━━ Material for the task ━━
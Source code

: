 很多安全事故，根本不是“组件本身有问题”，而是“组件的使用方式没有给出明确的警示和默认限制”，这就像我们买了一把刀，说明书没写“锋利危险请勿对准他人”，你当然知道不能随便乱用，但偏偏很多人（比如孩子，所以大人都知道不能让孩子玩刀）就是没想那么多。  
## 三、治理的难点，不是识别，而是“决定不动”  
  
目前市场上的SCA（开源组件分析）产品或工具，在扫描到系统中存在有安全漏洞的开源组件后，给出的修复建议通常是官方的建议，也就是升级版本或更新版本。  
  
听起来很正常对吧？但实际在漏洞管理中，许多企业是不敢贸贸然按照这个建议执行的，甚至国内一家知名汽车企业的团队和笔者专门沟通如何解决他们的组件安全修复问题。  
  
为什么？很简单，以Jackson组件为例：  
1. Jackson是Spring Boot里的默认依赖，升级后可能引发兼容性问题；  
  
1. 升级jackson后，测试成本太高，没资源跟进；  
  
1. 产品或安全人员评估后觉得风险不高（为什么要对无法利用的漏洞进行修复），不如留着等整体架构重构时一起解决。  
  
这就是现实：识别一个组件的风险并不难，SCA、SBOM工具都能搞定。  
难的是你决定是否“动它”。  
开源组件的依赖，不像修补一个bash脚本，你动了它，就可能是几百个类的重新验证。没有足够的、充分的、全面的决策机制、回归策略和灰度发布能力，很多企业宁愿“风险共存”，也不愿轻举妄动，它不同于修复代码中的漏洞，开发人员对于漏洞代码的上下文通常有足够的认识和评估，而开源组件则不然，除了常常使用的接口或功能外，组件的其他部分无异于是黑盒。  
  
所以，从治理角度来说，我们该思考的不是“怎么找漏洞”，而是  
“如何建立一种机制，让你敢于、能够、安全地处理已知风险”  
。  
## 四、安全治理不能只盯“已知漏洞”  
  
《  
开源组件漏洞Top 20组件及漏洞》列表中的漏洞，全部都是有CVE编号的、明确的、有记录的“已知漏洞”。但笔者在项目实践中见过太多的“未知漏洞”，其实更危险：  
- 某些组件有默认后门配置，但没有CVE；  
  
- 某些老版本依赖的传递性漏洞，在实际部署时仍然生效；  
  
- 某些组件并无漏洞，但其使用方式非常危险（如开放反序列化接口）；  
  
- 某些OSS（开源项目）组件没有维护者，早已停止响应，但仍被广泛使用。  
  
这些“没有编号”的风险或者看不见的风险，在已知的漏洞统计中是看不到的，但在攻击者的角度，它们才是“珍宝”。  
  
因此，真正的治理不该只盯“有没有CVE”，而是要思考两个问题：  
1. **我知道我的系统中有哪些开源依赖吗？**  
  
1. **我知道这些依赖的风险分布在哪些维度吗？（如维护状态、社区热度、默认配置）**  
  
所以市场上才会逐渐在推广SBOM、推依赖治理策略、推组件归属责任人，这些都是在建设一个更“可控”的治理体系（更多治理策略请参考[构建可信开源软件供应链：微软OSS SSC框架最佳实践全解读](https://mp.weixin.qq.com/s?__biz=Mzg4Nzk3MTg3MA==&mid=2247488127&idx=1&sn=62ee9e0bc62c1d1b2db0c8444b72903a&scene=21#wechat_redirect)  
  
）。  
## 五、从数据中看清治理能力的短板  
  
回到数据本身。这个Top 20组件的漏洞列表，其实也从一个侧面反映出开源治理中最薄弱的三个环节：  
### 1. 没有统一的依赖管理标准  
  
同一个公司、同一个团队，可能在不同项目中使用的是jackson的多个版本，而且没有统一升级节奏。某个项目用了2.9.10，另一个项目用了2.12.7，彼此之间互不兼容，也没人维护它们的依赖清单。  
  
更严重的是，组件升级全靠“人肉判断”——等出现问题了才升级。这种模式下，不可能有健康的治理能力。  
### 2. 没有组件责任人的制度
━━━
Starting at the line that has "- 某些OSS（开源项目）组件没有维护者，早已停止响应，但仍被广泛使用。" and ending at the line that has "1. **我知道这些依赖的风", please write out the lines above exactly, leaving out all others.

- 某些OSS（开源项目）组件没有维护者，早已停止响应，但仍被广泛使用。  
  
这些“没有编号”的风险或者看不见的风险，在已知的漏洞统计中是看不到的，但在攻击者的角度，它们才是“珍宝”。  
  
因此，真正的治理不该只盯“有没有CVE”，而是要思考两个问题：  
1. **我知道我的系统中有哪些开源依赖吗？**  
  
1. **我知道这些依赖的风险分布在哪些维度吗？（如维护状态、社区热度、默认配置）**  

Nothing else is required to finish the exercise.